● Exercise description
Do any lines in the data below contain "using"? If so, copy every one of them.

● Data extract
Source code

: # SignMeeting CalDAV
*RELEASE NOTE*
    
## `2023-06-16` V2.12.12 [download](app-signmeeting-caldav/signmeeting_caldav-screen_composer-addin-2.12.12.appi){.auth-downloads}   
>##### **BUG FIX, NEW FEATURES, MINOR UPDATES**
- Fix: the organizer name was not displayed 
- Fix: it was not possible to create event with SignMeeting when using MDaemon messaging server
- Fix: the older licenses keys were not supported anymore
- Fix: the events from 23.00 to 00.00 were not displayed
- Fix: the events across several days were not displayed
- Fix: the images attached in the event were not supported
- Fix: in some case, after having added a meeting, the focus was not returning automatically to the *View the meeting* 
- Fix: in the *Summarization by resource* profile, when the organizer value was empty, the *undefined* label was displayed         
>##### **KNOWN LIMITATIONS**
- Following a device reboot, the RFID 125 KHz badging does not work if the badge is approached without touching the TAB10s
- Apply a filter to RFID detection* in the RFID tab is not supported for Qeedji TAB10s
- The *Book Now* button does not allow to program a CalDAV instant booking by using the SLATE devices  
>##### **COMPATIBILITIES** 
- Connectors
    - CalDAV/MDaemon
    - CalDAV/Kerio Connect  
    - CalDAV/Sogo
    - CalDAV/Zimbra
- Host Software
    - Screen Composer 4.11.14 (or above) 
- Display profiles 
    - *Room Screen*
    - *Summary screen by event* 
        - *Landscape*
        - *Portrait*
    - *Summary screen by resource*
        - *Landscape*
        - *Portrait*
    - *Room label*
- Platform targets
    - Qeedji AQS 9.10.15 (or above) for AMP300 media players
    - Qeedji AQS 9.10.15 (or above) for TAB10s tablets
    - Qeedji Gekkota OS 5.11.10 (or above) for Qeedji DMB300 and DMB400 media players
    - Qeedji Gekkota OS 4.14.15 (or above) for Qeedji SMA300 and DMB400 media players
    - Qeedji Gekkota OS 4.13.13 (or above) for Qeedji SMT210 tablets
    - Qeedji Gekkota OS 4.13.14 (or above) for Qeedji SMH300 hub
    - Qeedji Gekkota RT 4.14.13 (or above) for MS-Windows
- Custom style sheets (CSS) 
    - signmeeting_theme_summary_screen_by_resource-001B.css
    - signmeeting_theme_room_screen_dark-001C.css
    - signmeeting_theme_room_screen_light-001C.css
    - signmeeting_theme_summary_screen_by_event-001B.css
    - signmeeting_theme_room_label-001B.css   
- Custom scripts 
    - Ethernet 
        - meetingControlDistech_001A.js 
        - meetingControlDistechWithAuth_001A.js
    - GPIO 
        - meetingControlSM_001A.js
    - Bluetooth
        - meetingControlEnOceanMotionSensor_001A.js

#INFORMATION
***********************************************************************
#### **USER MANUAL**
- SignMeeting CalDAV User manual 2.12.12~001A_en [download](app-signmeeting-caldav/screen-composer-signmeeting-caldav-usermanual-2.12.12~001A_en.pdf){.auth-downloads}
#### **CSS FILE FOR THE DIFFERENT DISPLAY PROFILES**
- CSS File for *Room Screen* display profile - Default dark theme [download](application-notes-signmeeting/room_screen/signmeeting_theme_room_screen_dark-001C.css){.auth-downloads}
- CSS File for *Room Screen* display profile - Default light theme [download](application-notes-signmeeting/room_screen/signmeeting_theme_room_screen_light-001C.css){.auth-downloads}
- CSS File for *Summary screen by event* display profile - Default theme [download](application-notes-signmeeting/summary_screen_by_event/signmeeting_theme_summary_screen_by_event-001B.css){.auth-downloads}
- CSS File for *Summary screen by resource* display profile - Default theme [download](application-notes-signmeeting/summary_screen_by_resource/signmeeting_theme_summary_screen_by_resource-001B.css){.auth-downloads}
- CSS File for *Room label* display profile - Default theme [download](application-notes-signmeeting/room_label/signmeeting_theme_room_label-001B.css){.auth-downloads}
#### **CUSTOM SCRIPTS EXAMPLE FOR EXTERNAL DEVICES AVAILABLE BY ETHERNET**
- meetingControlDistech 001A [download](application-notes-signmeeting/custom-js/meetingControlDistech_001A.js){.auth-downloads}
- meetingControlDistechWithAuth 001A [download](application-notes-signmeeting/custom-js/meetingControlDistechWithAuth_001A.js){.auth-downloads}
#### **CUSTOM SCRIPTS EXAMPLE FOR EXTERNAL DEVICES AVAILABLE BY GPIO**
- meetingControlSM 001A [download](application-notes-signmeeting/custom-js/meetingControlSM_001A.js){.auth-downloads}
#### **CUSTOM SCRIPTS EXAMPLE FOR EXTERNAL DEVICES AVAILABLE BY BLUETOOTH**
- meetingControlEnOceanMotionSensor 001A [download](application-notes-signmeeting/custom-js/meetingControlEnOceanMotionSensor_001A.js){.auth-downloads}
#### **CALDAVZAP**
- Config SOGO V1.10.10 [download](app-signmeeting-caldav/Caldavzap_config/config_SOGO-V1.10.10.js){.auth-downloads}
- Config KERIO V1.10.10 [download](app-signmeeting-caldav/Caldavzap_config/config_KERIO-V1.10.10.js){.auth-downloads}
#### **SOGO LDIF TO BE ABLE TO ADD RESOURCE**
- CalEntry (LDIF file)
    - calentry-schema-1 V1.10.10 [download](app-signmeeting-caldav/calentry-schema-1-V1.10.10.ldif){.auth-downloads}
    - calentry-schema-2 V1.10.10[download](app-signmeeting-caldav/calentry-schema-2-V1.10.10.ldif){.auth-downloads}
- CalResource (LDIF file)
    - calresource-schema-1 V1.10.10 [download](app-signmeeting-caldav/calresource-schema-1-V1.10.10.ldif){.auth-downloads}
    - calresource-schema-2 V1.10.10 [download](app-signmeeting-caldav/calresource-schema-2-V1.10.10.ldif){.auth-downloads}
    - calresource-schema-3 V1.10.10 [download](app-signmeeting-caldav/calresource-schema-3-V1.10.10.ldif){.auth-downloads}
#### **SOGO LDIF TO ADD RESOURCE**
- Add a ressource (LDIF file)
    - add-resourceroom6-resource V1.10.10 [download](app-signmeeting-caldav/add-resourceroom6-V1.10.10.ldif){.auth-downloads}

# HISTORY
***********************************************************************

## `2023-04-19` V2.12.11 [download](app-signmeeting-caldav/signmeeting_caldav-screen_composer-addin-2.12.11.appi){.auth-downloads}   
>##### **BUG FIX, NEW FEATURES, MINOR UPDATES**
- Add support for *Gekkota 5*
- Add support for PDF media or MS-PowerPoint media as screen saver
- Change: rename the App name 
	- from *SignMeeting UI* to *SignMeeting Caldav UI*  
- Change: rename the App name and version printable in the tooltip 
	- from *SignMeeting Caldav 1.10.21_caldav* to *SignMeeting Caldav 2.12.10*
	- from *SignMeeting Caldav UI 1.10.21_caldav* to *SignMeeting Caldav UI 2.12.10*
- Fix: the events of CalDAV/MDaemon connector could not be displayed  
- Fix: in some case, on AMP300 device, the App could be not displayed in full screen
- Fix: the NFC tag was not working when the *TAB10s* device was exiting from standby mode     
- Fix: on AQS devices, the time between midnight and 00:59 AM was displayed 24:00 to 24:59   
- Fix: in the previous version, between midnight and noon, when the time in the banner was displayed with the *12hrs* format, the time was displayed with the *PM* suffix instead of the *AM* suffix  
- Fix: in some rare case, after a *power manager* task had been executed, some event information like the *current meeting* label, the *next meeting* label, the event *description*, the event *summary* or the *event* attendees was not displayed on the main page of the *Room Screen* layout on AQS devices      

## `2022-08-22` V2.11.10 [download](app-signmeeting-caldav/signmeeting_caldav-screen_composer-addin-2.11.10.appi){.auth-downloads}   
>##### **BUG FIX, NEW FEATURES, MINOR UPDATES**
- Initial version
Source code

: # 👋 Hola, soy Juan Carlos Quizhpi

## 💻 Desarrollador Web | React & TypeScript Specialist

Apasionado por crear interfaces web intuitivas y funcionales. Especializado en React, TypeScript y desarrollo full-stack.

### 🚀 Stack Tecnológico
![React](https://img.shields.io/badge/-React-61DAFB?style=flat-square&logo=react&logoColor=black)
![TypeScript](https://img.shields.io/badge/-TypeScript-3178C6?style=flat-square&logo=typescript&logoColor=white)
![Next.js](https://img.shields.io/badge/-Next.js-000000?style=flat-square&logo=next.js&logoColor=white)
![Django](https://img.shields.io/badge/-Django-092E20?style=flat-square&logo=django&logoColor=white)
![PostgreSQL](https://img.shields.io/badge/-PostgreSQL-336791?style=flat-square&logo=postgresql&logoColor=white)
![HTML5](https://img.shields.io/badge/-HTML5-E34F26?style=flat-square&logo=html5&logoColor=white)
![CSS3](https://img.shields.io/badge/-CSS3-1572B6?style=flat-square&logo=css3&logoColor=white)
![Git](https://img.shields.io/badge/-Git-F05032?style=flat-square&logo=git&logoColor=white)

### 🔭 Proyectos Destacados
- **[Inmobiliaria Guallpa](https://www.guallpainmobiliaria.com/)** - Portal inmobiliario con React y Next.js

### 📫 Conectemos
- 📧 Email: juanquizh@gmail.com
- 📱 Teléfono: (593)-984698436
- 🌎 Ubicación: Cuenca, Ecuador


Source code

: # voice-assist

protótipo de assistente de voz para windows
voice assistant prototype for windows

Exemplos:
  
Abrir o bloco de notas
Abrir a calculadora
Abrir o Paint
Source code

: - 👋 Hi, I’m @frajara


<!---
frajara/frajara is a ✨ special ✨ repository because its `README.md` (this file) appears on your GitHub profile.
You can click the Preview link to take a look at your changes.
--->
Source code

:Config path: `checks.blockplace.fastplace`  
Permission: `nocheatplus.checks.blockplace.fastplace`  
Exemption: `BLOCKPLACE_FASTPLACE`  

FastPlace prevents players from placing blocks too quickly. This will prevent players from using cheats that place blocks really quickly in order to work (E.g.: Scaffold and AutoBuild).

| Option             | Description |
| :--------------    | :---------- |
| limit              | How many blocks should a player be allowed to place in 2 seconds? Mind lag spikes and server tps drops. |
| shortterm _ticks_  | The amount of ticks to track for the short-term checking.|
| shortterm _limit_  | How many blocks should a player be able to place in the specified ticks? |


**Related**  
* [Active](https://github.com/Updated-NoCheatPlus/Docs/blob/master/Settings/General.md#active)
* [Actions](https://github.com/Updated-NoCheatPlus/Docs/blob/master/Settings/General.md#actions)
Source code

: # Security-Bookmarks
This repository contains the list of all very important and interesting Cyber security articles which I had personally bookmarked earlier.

● Your response
- Fix: it was not possible to create event with SignMeeting when using MDaemon messaging server
- The *Book Now* button does not allow to program a CalDAV instant booking by using the SLATE devices  
FastPlace prevents players from placing blocks too quickly. This will prevent players from using cheats that place blocks really quickly in order to work (E.g.: Scaffold and AutoBuild).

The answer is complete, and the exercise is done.